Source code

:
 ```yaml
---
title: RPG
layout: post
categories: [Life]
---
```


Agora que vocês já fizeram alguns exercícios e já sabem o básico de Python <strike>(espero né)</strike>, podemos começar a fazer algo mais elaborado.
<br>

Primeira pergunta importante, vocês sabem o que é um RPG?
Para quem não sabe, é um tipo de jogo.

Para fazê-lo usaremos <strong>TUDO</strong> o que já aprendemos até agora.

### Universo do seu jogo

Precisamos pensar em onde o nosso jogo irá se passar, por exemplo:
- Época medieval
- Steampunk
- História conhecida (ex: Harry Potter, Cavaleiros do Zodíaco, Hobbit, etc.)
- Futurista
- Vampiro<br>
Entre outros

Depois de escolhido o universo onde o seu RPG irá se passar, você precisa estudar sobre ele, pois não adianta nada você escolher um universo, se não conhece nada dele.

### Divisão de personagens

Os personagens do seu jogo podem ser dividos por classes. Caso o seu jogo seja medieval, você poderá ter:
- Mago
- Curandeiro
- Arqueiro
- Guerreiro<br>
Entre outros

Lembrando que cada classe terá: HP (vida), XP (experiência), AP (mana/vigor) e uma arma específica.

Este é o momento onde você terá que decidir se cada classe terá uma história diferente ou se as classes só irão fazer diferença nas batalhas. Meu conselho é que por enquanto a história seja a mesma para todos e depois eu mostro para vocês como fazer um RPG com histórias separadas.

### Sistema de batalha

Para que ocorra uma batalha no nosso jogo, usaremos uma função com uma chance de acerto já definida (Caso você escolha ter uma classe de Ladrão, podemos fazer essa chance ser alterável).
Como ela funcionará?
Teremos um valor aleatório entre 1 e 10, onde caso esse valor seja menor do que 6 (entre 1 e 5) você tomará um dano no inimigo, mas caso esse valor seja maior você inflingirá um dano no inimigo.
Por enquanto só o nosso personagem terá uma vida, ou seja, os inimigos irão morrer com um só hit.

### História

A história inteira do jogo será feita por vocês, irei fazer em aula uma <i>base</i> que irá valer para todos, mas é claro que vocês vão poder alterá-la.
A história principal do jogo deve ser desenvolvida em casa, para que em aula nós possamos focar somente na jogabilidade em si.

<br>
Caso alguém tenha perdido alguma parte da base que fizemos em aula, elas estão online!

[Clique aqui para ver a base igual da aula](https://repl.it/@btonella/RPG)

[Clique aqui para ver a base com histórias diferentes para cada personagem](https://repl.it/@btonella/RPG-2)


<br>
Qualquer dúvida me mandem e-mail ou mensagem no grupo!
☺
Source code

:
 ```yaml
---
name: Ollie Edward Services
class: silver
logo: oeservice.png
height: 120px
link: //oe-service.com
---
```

=======

● TASK DIRECTIONS: Emit an exact copy of the lines spanning the start of the records to the line containing "### História", inclusive, and no other output.

● EXERCISE SOLUTION:
Source code

:
 ```yaml
---
title: RPG
layout: post
categories: [Life]
---
```


Agora que vocês já fizeram alguns exercícios e já sabem o básico de Python <strike>(espero né)</strike>, podemos começar a fazer algo mais elaborado.
<br>

Primeira pergunta importante, vocês sabem o que é um RPG?
Para quem não sabe, é um tipo de jogo.

Para fazê-lo usaremos <strong>TUDO</strong> o que já aprendemos até agora.

### Universo do seu jogo

Precisamos pensar em onde o nosso jogo irá se passar, por exemplo:
- Época medieval
- Steampunk
- História conhecida (ex: Harry Potter, Cavaleiros do Zodíaco, Hobbit, etc.)
- Futurista
- Vampiro<br>
Entre outros

Depois de escolhido o universo onde o seu RPG irá se passar, você precisa estudar sobre ele, pois não adianta nada você escolher um universo, se não conhece nada dele.

### Divisão de personagens

Os personagens do seu jogo podem ser dividos por classes. Caso o seu jogo seja medieval, você poderá ter:
- Mago
- Curandeiro
- Arqueiro
- Guerreiro<br>
Entre outros

Lembrando que cada classe terá: HP (vida), XP (experiência), AP (mana/vigor) e uma arma específica.

Este é o momento onde você terá que decidir se cada classe terá uma história diferente ou se as classes só irão fazer diferença nas batalhas. Meu conselho é que por enquanto a história seja a mesma para todos e depois eu mostro para vocês como fazer um RPG com histórias separadas.

### Sistema de batalha

Para que ocorra uma batalha no nosso jogo, usaremos uma função com uma chance de acerto já definida (Caso você escolha ter uma classe de Ladrão, podemos fazer essa chance ser alterável).
Como ela funcionará?
Teremos um valor aleatório entre 1 e 10, onde caso esse valor seja menor do que 6 (entre 1 e 5) você tomará um dano no inimigo, mas caso esse valor seja maior você inflingirá um dano no inimigo.
Por enquanto só o nosso personagem terá uma vida, ou seja, os inimigos irão morrer com um só hit.

### História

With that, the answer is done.